• [Activity]: Whenever a line in the following entries includes "have", tally it. Report nothing except the final count.

• [Source data]:
--- START ---
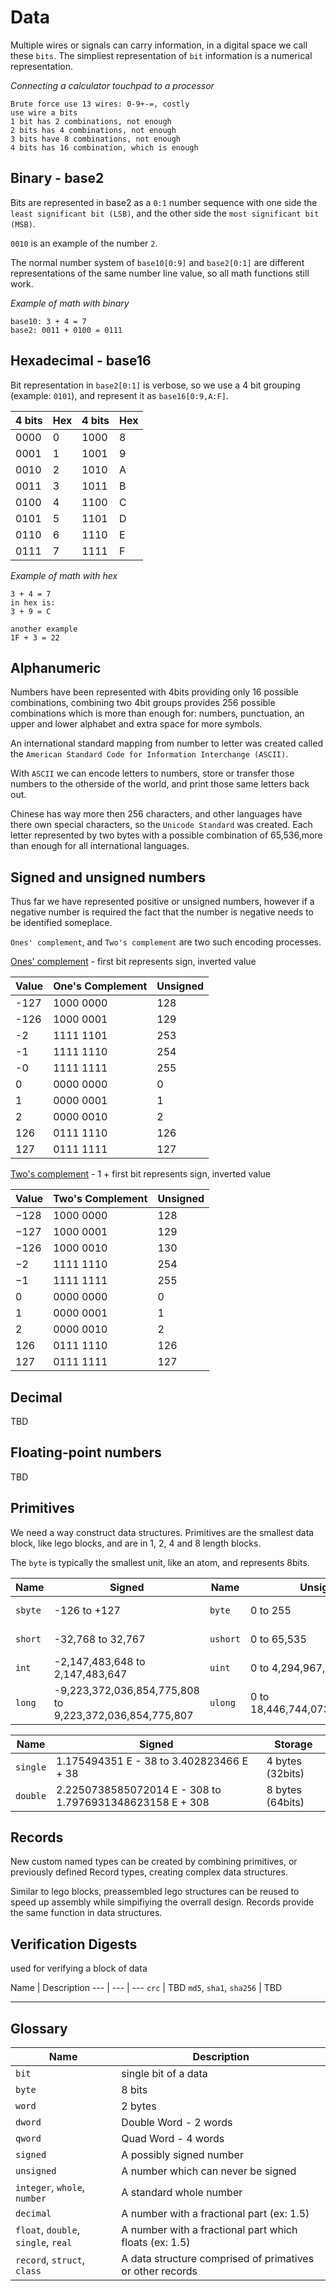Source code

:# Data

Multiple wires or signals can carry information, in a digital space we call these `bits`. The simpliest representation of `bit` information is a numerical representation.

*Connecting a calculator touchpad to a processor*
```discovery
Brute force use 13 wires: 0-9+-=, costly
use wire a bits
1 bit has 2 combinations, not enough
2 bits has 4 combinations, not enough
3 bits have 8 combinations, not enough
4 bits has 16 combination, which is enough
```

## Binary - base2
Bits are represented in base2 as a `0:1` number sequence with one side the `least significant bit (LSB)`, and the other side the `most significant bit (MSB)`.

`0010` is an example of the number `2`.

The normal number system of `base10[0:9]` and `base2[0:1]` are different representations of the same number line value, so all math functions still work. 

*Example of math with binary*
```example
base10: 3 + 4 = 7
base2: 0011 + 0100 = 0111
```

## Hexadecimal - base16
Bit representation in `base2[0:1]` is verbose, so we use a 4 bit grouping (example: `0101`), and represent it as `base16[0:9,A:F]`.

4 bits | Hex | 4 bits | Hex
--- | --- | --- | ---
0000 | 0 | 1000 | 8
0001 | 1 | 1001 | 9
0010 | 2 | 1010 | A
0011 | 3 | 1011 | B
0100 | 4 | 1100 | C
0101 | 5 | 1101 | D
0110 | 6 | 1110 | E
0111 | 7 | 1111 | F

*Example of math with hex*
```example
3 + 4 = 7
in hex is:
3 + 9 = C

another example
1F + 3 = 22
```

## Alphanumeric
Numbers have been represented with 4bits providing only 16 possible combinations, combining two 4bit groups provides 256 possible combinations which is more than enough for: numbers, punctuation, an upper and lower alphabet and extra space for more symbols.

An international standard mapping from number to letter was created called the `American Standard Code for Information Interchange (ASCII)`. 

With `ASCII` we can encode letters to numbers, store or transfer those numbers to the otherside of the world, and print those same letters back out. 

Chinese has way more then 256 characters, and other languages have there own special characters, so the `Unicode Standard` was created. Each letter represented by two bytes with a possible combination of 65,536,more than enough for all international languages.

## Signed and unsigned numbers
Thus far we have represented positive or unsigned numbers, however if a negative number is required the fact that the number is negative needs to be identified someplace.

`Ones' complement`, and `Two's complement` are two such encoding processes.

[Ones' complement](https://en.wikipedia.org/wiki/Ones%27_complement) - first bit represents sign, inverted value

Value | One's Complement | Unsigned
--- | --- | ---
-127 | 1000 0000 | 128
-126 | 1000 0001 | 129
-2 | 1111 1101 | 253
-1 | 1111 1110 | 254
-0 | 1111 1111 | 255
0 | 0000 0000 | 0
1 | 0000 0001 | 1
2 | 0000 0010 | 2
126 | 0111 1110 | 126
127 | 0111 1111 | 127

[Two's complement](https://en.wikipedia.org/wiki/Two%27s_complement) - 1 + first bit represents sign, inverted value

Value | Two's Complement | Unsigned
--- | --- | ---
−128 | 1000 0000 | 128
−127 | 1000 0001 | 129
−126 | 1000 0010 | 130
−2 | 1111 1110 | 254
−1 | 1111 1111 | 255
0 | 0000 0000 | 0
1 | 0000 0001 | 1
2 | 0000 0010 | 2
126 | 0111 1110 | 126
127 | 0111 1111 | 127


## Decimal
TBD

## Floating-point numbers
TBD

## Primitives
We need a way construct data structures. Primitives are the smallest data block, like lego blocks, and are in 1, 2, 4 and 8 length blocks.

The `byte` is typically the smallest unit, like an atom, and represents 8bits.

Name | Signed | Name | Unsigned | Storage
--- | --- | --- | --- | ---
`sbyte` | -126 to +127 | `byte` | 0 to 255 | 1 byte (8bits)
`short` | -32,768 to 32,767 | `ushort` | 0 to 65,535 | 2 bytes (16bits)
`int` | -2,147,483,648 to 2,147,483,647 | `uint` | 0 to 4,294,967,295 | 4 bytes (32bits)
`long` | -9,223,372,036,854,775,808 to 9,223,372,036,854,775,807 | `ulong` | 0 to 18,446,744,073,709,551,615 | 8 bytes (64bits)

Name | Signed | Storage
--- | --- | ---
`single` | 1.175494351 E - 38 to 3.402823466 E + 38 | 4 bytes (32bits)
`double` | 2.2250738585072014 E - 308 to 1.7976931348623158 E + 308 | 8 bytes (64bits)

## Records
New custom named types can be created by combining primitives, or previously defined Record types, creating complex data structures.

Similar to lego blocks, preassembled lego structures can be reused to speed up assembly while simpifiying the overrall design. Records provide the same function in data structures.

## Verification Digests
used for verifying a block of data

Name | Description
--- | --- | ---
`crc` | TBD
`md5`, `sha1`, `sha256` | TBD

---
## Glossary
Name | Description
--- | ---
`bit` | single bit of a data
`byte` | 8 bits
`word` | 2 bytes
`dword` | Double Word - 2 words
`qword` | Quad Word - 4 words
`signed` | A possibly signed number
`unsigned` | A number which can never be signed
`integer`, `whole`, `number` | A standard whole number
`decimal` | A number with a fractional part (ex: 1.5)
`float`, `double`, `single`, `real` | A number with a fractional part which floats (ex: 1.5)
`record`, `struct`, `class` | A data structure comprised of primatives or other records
--- END ---
• [Answer]: 4